- Nikolskoye Location within Belgorod Oblast Nikolskoye Location within Russia
- Coordinates: 50°26′N 36°34′E﻿ / ﻿50.433°N 36.567°E
- Country: Russia
- Region: Belgorod Oblast
- District: Belgorodsky District
- Time zone: UTC+3:00

= Nikolskoye, Belgorodsky District, Belgorod Oblast =

Nikolskoye (Никольское) is a rural locality (a selo) and the administrative center of Nikolskoye Rural Settlement, Belgorodsky District, Belgorod Oblast, Russia. Population: There are 139 streets.

== History ==
In ancient times, the village was named "Khlopovka", serving as a stop for travelers. In 1775, a church was built in the middle of the village in honor of St.
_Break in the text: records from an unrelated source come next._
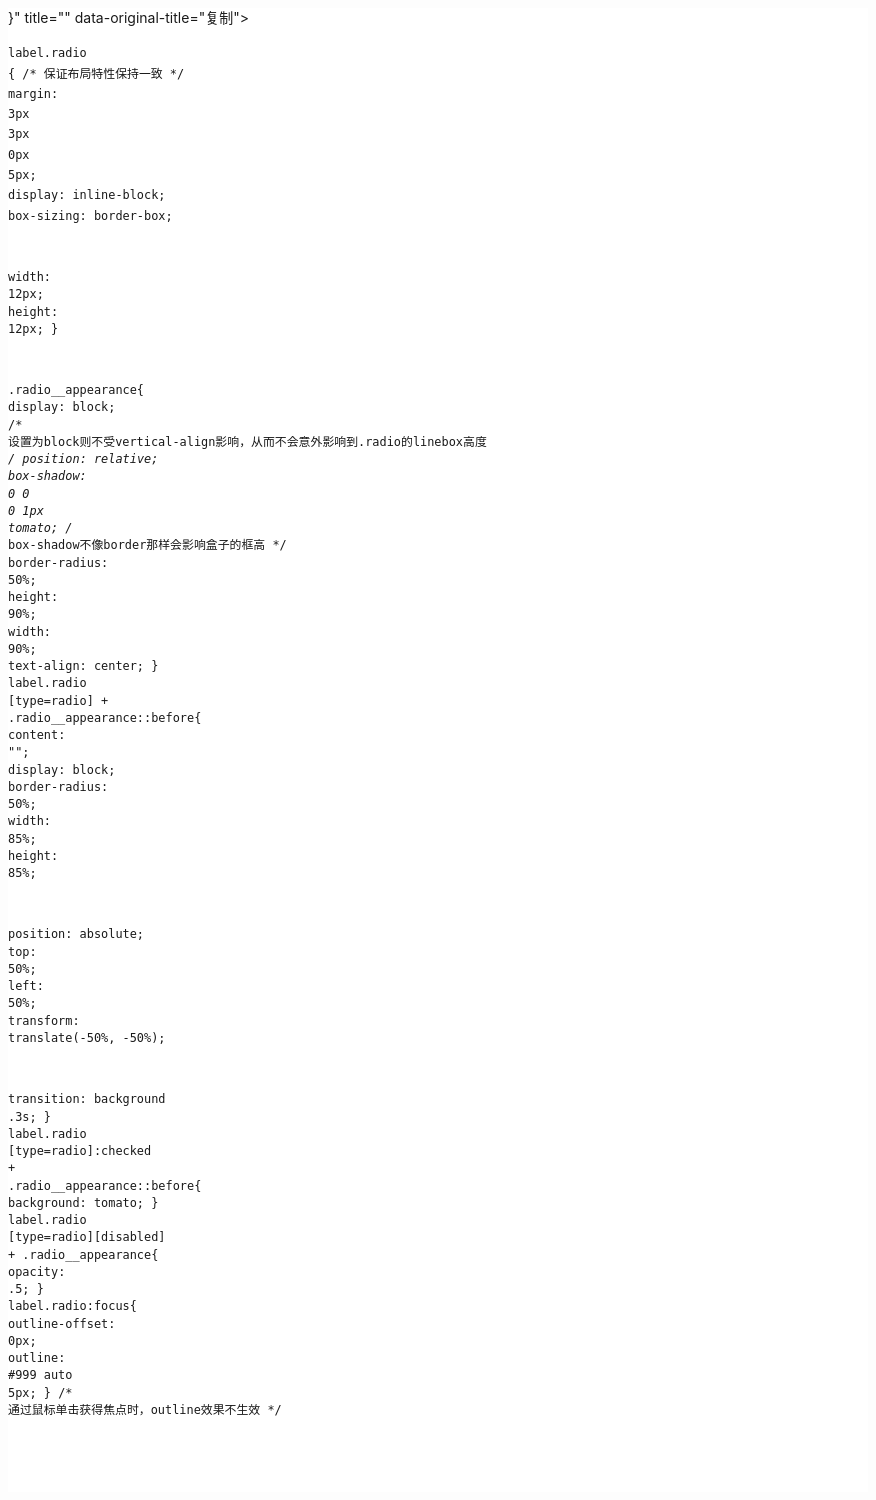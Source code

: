 }" title="" data-original-title="&#x590D;&#x5236;"></span> <span type="button" class="saveToNote code-tool" data-toggle="tooltip" data-placement="top" title="" data-original-title="&#x653E;&#x8FDB;&#x7B14;&#x8BB0;"></span></div></div><pre class="hljs css"><code><span class="hljs-selector-tag">label</span><span class="hljs-selector-class">.radio</span> {
  <span class="hljs-comment">/* &#x4FDD;&#x8BC1;&#x5E03;&#x5C40;&#x7279;&#x6027;&#x4FDD;&#x6301;&#x4E00;&#x81F4; */</span>
  <span class="hljs-attribute">margin</span>: <span class="hljs-number">3px</span> <span class="hljs-number">3px</span> <span class="hljs-number">0px</span> <span class="hljs-number">5px</span>;
  <span class="hljs-attribute">display</span>: inline-block;
  <span class="hljs-attribute">box-sizing</span>: border-box;

  <span class="hljs-attribute">width</span>: <span class="hljs-number">12px</span>;
  <span class="hljs-attribute">height</span>: <span class="hljs-number">12px</span>;
}

<span class="hljs-selector-class">.radio__appearance</span>{
  <span class="hljs-attribute">display</span>: block; <span class="hljs-comment">/* &#x8BBE;&#x7F6E;&#x4E3A;block&#x5219;&#x4E0D;&#x53D7;vertical-align&#x5F71;&#x54CD;&#xFF0C;&#x4ECE;&#x800C;&#x4E0D;&#x4F1A;&#x610F;&#x5916;&#x5F71;&#x54CD;&#x5230;.radio&#x7684;linebox&#x9AD8;&#x5EA6; */</span>
  <span class="hljs-attribute">position</span>: relative;
  <span class="hljs-attribute">box-shadow</span>: <span class="hljs-number">0</span> <span class="hljs-number">0</span> <span class="hljs-number">0</span> <span class="hljs-number">1px</span> tomato; <span class="hljs-comment">/* box-shadow&#x4E0D;&#x50CF;border&#x90A3;&#x6837;&#x4F1A;&#x5F71;&#x54CD;&#x76D2;&#x5B50;&#x7684;&#x6846;&#x9AD8; */</span>
  <span class="hljs-attribute">border-radius</span>: <span class="hljs-number">50%</span>;
  <span class="hljs-attribute">height</span>: <span class="hljs-number">90%</span>;
  <span class="hljs-attribute">width</span>: <span class="hljs-number">90%</span>;
  <span class="hljs-attribute">text-align</span>: center;
}
<span class="hljs-selector-tag">label</span><span class="hljs-selector-class">.radio</span> <span class="hljs-selector-attr">[type=radio]</span> + <span class="hljs-selector-class">.radio__appearance</span><span class="hljs-selector-pseudo">::before</span>{
  <span class="hljs-attribute">content</span>: <span class="hljs-string">&quot;&quot;</span>;
  <span class="hljs-attribute">display</span>: block;
  <span class="hljs-attribute">border-radius</span>: <span class="hljs-number">50%</span>;
  <span class="hljs-attribute">width</span>: <span class="hljs-number">85%</span>;
  <span class="hljs-attribute">height</span>: <span class="hljs-number">85%</span>;

  <span class="hljs-attribute">position</span>: absolute;
  <span class="hljs-attribute">top</span>: <span class="hljs-number">50%</span>;
  <span class="hljs-attribute">left</span>: <span class="hljs-number">50%</span>;
  <span class="hljs-attribute">transform</span>: <span class="hljs-built_in">translate</span>(-50%, -50%);

  <span class="hljs-attribute">transition</span>: background .<span class="hljs-number">3s</span>;
}
<span class="hljs-selector-tag">label</span><span class="hljs-selector-class">.radio</span> <span class="hljs-selector-attr">[type=radio]</span><span class="hljs-selector-pseudo">:checked</span> + <span class="hljs-selector-class">.radio__appearance</span><span class="hljs-selector-pseudo">::before</span>{
  <span class="hljs-attribute">background</span>: tomato;
}
<span class="hljs-selector-tag">label</span><span class="hljs-selector-class">.radio</span> <span class="hljs-selector-attr">[type=radio]</span><span class="hljs-selector-attr">[disabled]</span> + <span class="hljs-selector-class">.radio__appearance</span>{
  <span class="hljs-attribute">opacity</span>: .<span class="hljs-number">5</span>;
}
<span class="hljs-selector-tag">label</span><span class="hljs-selector-class">.radio</span><span class="hljs-selector-pseudo">:focus</span>{
  <span class="hljs-attribute">outline-offset</span>: <span class="hljs-number">0px</span>;
  <span class="hljs-attribute">outline</span>: <span class="hljs-number">#999</span> auto <span class="hljs-number">5px</span>;
}
<span class="hljs-comment">/* &#x901A;&#x8FC7;&#x9F20;&#x6807;&#x5355;&#x51FB;&#x83B7;&#x5F97;&#x7126;&#x70B9;&#x65F6;&#xFF0C;outline&#x6548;&#x679C;&#x4E0D;&#x751F;&#x6548; */</span>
Nicholas, and the village began to be called "Nikolskoye".

By the 1920s, there were 140 households in the village and the villagers mainly consisted of poor and middle-class people.

=== Russian invasion of Ukraine ===
In March 2024, Belgorod region Governor Vyacheslav Gladkov reported a man and a teenager were killed in the village during a Ukrainian air strike.

In July 2024 three people were reportedly killed in shelling, several more were injured.

== Geography ==
Nikolskoye is located 25 km southeast of Maysky (the district's administrative centre) by road. Brodok is the nearest rural locality.